On closure examination it reveals that in each of the candidate food materials inulin is present. A careful qualitative comparison also shows that chemical composition of garlic extract is almost similar to the standard inulin throughout the wavelength scanned (Table 4 and figure 5). This indicates that the garlic is enriched with inulin and is a potential source of the same. On the other hand chromatograms of wheat, oat and dalia have shown the similarity to the inulin less than that of garlic. A close comparison of chromatograms (figures 4 and 5 and table 4) evidently indicates that the centroid of the main maximum of pure inulin sample and the hydrolysed garlic sample fall on the same wavelength between 3240.41 to 3348.42 cm-1. Therefore it may be stated that garlic is highly enriched in inulin. The centroid of the wheat lies higher than that in the spectrum of inulin about 40 cm-1, whereas the centroid of oat and dalia shift to about 31 cm-1 higher than that of inulin in each individual case (figures 4 and 5 and table 4).
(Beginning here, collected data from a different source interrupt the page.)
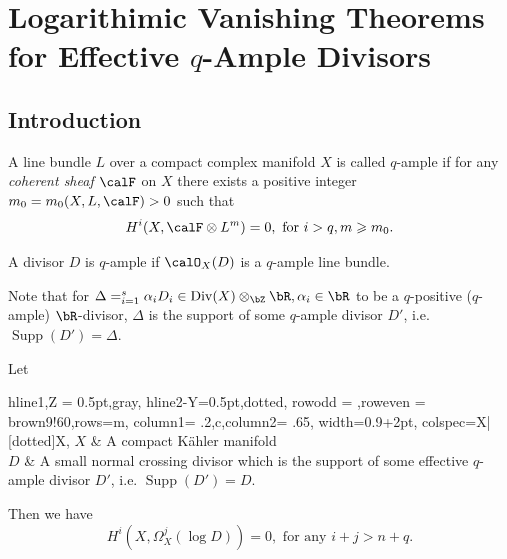 \documentclass[lang=en,12pt]{beautybook}
\newcommand{\pr}{'}
\begin{document}
\chapter{Logarithimic Vanishing Theorems for Effective \texorpdfstring{$q$}{}-Ample Divisors}
\section{Introduction}

\begin{definition}
  A line bundle $L$ over a compact complex manifold $X$ is called $q$-ample if for any \textit{coherent sheaf $\calF$} on $X$ there exists a positive integer $m_0=m_0(X,L,\calF)>0$ such that
  \[H^i(X,\calF\otimes L^m)=0, \text{ for } i>q, m\geqslant m_0.\]
\end{definition}
\begin{remark}
  A divisor $D$ is $q$-ample if $\calO_X(D)$ is a $q$-ample line bundle.
\end{remark}
Note that for $\Delta=\sum_{i=1}^s \alpha_i D_i\in \operatorname{Div}(X) \otimes_{\bZ} \bR, \alpha_i\in \bR$ to be a $q$-positive ($q$-ample) $\bR$-divisor, $\Delta$ is the support of some $q$-ample divisor $D\pr$, i.e. $\operatorname{Supp}(D\pr)=\Delta$.


\begin{theorem}
  Let
  \begin{center}
    \begin{tblr}{hline{1,Z} = {0.5pt,gray}, hline{2-Y}={0.5pt,dotted}, row{odd} = {},row{even} = {brown9!60},rows={m},  column{1}= {.2\linewidth,c},column{2}= {.65\linewidth},
      width=0.9\textwidth+2pt, colspec={X|[dotted]X},
      }
      $X$ & A compact K\"ahler manifold                                                                                                          \\
      $D$ & A small normal crossing divisor which is the support of some effective $q$-ample divisor $D\pr$, i.e. $\operatorname{Supp}(D\pr)=D$. \\
    \end{tblr}
  \end{center}
  Then we have
  $$
    H^i (X,\Omega_X^j (\log D))=0, \text{ for any } i+j> n+q.
  $$
\end{theorem}
\end{document}
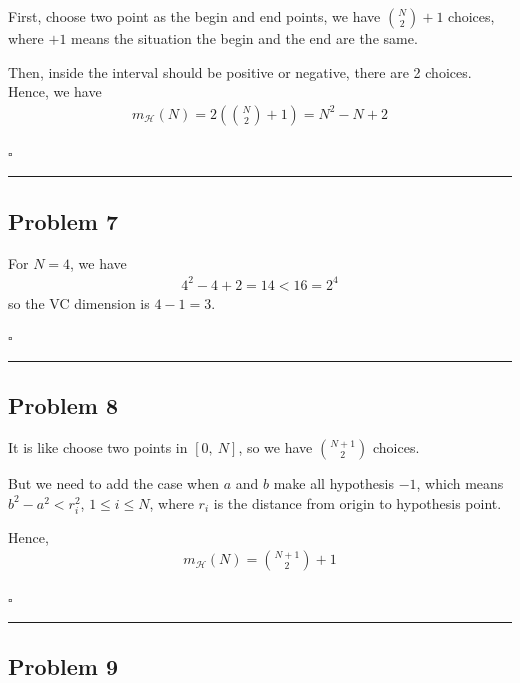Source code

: \documentclass[12pt]{article}
\newcommand*{\QEDB}{\hfill\ensuremath{\square}}
\newcommand{\SBrackets}[1]{\left[#1\right]}
\newcommand{\ParTh}[1]{\left(#1\right)}
\newcommand{\horrule}[1]{\rule{\linewidth}{#1}}
\begin{document}
First, choose two point as the begin and end points, we have $\binom{N}{2}+1$ choices, where $+1$ means the situation the begin and the end are the same.

Then, inside the interval should be positive or negative, there are 2 choices. Hence, we have
\begin{align}
m_{\mathcal{H}}\ParTh{N}=2\ParTh{\binom{N}{2}+1}=N^2-N+2
\end{align}

\QEDB

\horrule{0.5pt}

\subsection*{Problem 7}

For $N=4$, we have
\begin{align}
4^2-4+2=14<16=2^4
\end{align}
so the VC dimension is $4-1=3$.

\QEDB

\horrule{0.5pt}

\subsection*{Problem 8}

It is like choose two points in $\SBrackets{0,~N}$, so we have $\binom{N+1}{2}$ choices.

But we need to add the case when $a$ and $b$ make all hypothesis $-1$, which means $b^2 - a^2 < r^2_i$, $1\leq i\leq N$, where $r_i$ is the distance from origin to hypothesis point.

Hence,
\begin{align}
m_{\mathcal{H}}\ParTh{N}=\binom{N+1}{2}+1
\end{align}

\QEDB

\horrule{0.5pt}

\subsection*{Problem 9}
\end{document}
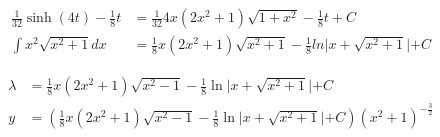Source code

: \begin{align*}
	\frac{1}{32} \sinh(4t) - \frac{1}{8}t &= \frac{1}{32} 4x(2x^2 + 1)\sqrt{1 + x^2} - \frac{1}{8}t + C \\
	\int x^2 \sqrt{x^2 + 1} dx &= \frac{1}{8}x(2x^2 + 1)\sqrt{x^2+1} -\frac{1}{8} ln \lvert x + \sqrt{x^2 + 1} \lvert + C
\end{align*}

\begin{align*}
	\lambda &= \frac{1}{8}x(2x^2 +1)\sqrt{x^2-1} - \frac{1}{8} \ln \lvert x + \sqrt{x^2 + 1} \lvert + C \\
	y &= (\frac{1}{8}x(2x^2 +1)\sqrt{x^2-1} - \frac{1}{8} \ln \lvert x + \sqrt{x^2 + 1} \lvert + C)(x^2+1)^{-\frac{3}{2}}
\end{align*}


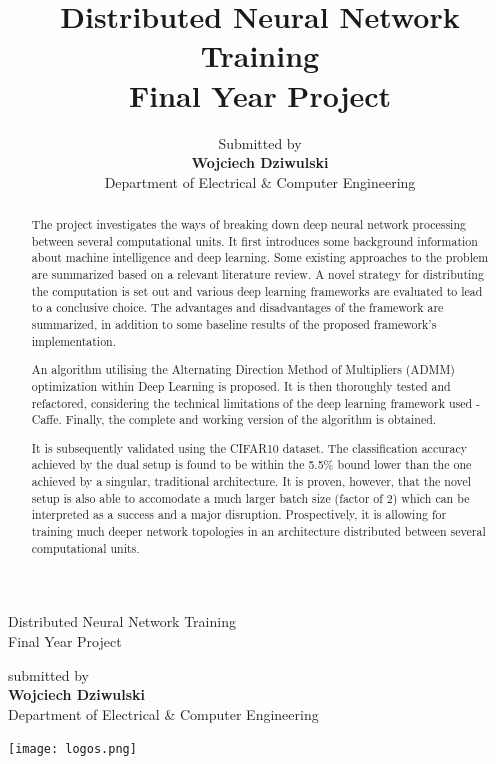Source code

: \documentclass[a4paper, 12pt]{article}
\title{Distributed Neural Network Training \\ \large Final Year Project}
\author{Submitted by \\ \textbf{Wojciech Dziwulski} \\ Department of Electrical \& Computer Engineering}
\date{}
\numberwithin{equation}{section}
\begin{document}
	
	\clearpage

	
	\begin{titlepage}
		\centering
		\vfill
		{\Huge Distributed Neural Network Training}\\
		Final Year Project

		\vskip5cm
			
		submitted by\\
		{\large\textbf{Wojciech Dziwulski}}\\
		Department of Electrical \& Computer Engineering
		
		\vfill
		\texttt{[image: logos.png]} 
		\vfill
		\vfill
	\end{titlepage}
	
	
	\thispagestyle{empty}
	
	\newpage
	
	\begin{abstract}
		The project investigates the ways of breaking down deep neural network processing between several computational units. It first introduces some background information about machine intelligence and deep learning. Some existing approaches to the problem are summarized based on a relevant literature review. A novel strategy for distributing the computation is set out and various deep learning frameworks are evaluated to lead to a conclusive choice. The advantages and disadvantages of the framework are summarized, in addition to some baseline results of the proposed framework's implementation.
		
		An algorithm utilising the Alternating Direction Method of Multipliers (ADMM) optimization within Deep Learning is proposed. It is then thoroughly tested and refactored, considering the technical limitations of the deep learning framework used - Caffe. Finally, the complete and working version of the algorithm is obtained.
		
		It is subsequently validated using the CIFAR10 dataset. The classification accuracy achieved by the dual setup is found to be within the 5.5\% bound lower than the one achieved by a singular, traditional architecture. It is proven, however, that the novel setup is also able to accomodate a much larger batch size (factor of 2) which can be interpreted as a success and a major disruption. Prospectively, it is allowing for training much deeper network topologies in an architecture distributed between several computational units.
		
	\end{abstract}
\end{document}
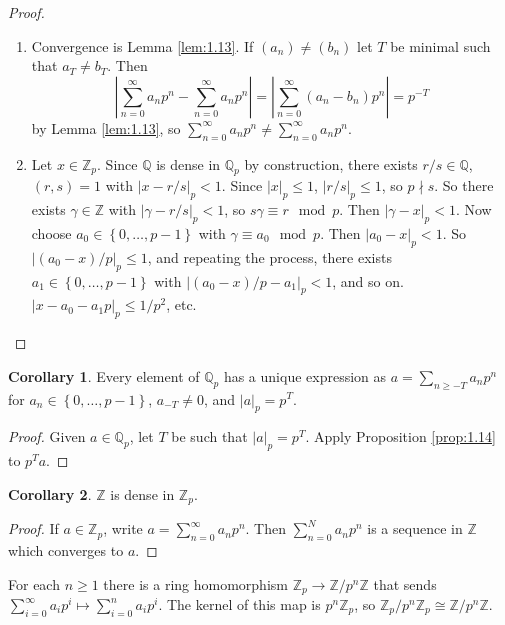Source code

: \documentclass{article}
\newcommand{\Z}{\mathbb{Z}}
\newcommand{\Q}{\mathbb{Q}}
\newcommand{\rb}[1]{\left( #1 \right)}
\newcommand{\cb}[1]{\left\{ #1 \right\}}
\newcommand{\abs}[1]{\left\lvert #1 \right\rvert}
\theoremstyle{definition}\newtheorem{definition}{Definition}[section]
\theoremstyle{definition}\newtheorem{remark}[definition]{Remark}
\theoremstyle{definition}\newtheorem*{example}{Example}
\theoremstyle{definition}\newtheorem*{note}{Note}
\newtheorem{corollary}[definition]{Corollary}
\begin{document}
\begin{proof}
\hfill
\begin{enumerate}
\item Convergence is Lemma \ref{lem:1.13}. If $ \rb{a_n} \ne \rb{b_n} $ let $ T $ be minimal such that $ a_T \ne b_T $. Then
$$ \abs{\sum_{n = 0}^\infty a_np^n - \sum_{n = 0}^\infty a_np^n} = \abs{\sum_{n = 0}^\infty \rb{a_n - b_n}p^n} = p^{-T} $$
by Lemma \ref{lem:1.13}, so $ \sum_{n = 0}^\infty a_np^n \ne \sum_{n = 0}^\infty a_np^n $.
\item Let $ x \in \Z_p $. Since $ \Q $ is dense in $ \Q_p $ by construction, there exists $ r / s \in \Q $, $ \rb{r, s} = 1 $ with $ \abs{x - r / s}_p < 1 $. Since $ \abs{x}_p \le 1 $, $ \abs{r / s}_p \le 1 $, so $ p \nmid s $. So there exists $ \gamma \in \Z $ with $ \abs{\gamma - r / s}_p < 1 $, so $ s\gamma \equiv r \mod p $. Then $ \abs{\gamma - x}_p < 1 $. Now choose $ a_0 \in \cb{0, \dots, p - 1} $ with $ \gamma \equiv a_0 \mod p $. Then $ \abs{a_0 - x}_p < 1 $. So $ \abs{\rb{a_0 - x} / p}_p \le 1 $, and repeating the process, there exists $ a_1 \in \cb{0, \dots, p - 1} $ with $ \abs{\rb{a_0 - x} / p - a_1}_p < 1 $, and so on. $ \abs{x - a_0 - a_1p}_p \le 1 / p^2 $, etc.
\end{enumerate}
\end{proof}


\begin{corollary}
Every element of $ \Q_p $ has a unique expression as $ a = \sum_{n \ge -T} a_np^n $ for $ a_n \in \cb{0, \dots, p - 1} $, $ a_{-T} \ne 0 $, and $ \abs{a}_p = p^T $.
\end{corollary}

\begin{proof}
Given $ a \in \Q_p $, let $ T $ be such that $ \abs{a}_p = p^T $. Apply Proposition \ref{prop:1.14} to $ p^Ta $.
\end{proof}

\begin{corollary}
$ \Z $ is dense in $ \Z_p $.
\end{corollary}

\begin{proof}
If $ a \in \Z_p $, write $ a = \sum_{n = 0}^\infty a_np^n $. Then $ \sum_{n = 0}^N a_np^n $ is a sequence in $ \Z $ which converges to $ a $.
\end{proof}

For each $ n \ge 1 $ there is a ring homomorphism $ \Z_p \to \Z / p^n\Z $ that sends $ \sum_{i = 0}^\infty a_ip^i \mapsto \sum_{i = 0}^n a_ip^i $. The kernel of this map is $ p^n\Z_p $, so $ \Z_p / p^n\Z_p \cong \Z / p^n\Z $.
\end{document}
This may be due to the influence of different interfering ions present in these food stuffs [23]. The mass fractions of inulin in wheat, oat and dalia are also appreciable.

Fig. 5: FTIR chromatogram comparison between inulin, garlic, wheat, oat and dalia

Table 4: Wavelength numbers of prebiotic samples

FTIR wavelength numbers Range of functional groups
Inulin Garlic Wheat Oat Dalia  
1633.71 1633.71 1633.71 1635.64 1633.71 (1620-1680) –C=C- Alkenes [18]
(1638.84) C=O [19]
1965.46 1965.46 1963.53 1905.67 1869.02 (1908-1960) O-H stretch first overtone, C=O stretch second overtone, O-H stretch/O-H bend combination
1988.61 1988.61 1988.61 1940.39 1909.53  (1980) Asym N-H stretch/N-H in plane bend; C-N stretch combination [20]
2015.61 2015.61 2015.61 ---- 1944.25
2038.76 2036.83 2038.76 ---- 1967.39
2061.90 2061.90 2061.90 ---- 1990.54
2086.98 2088.91 2086.98 ---- 2115.91 (2100-2260) -C≡C- stretch in alkynes, -C≡N- stretch in Nitrile, OH bond, C-O stretch [21]
2104.34 2100.48 2100.48 2104.34 ----
2351.23 2353.16 2358.94 2358.94 2358.94
2389.80 ---- 2328.08 2330.01 ----
3240.41 3240.41 3278.99 3271.27 3271.27 (3200-3500) O-H [22]
3290.56 3290.56 --- --- ---


The present investigation on isolation of prebiotic from different natural sources reveals that the Indian food samples, namely garlic, wheat, oat and dalia contain the prebiotic inulin. The concentration of inulin in each food component has been determined using the combination of TLC supported by spectrophotometric methods and HPLC. The extraction of inulin was also performed for all prebiotic food samples under study. The inulin in extract was analysed qualitatively and quantitatively using HPLC and DNS methods. The purity of inulin extract is 99.46 % in case of garlic and this is the maximum value obtained from the samples studied in the present investigation. The powder was characterised regarding the distribution of chemical bonds using FTIR and was satisfactorily compared with standard inulin. The flow chart used for the purpose of extraction of inulin is a commercially viable process. The evidence of high concentration of inulin in these food stuffs also supports the daily intake of them for the maintenance of good health.


The first author acknowledges the financial support offered by the University Grant Commission of India for UGC-BSR fellowship.

The second author acknowledges the financial support offered by Council of Scientific and Industrial Research for providing SRF.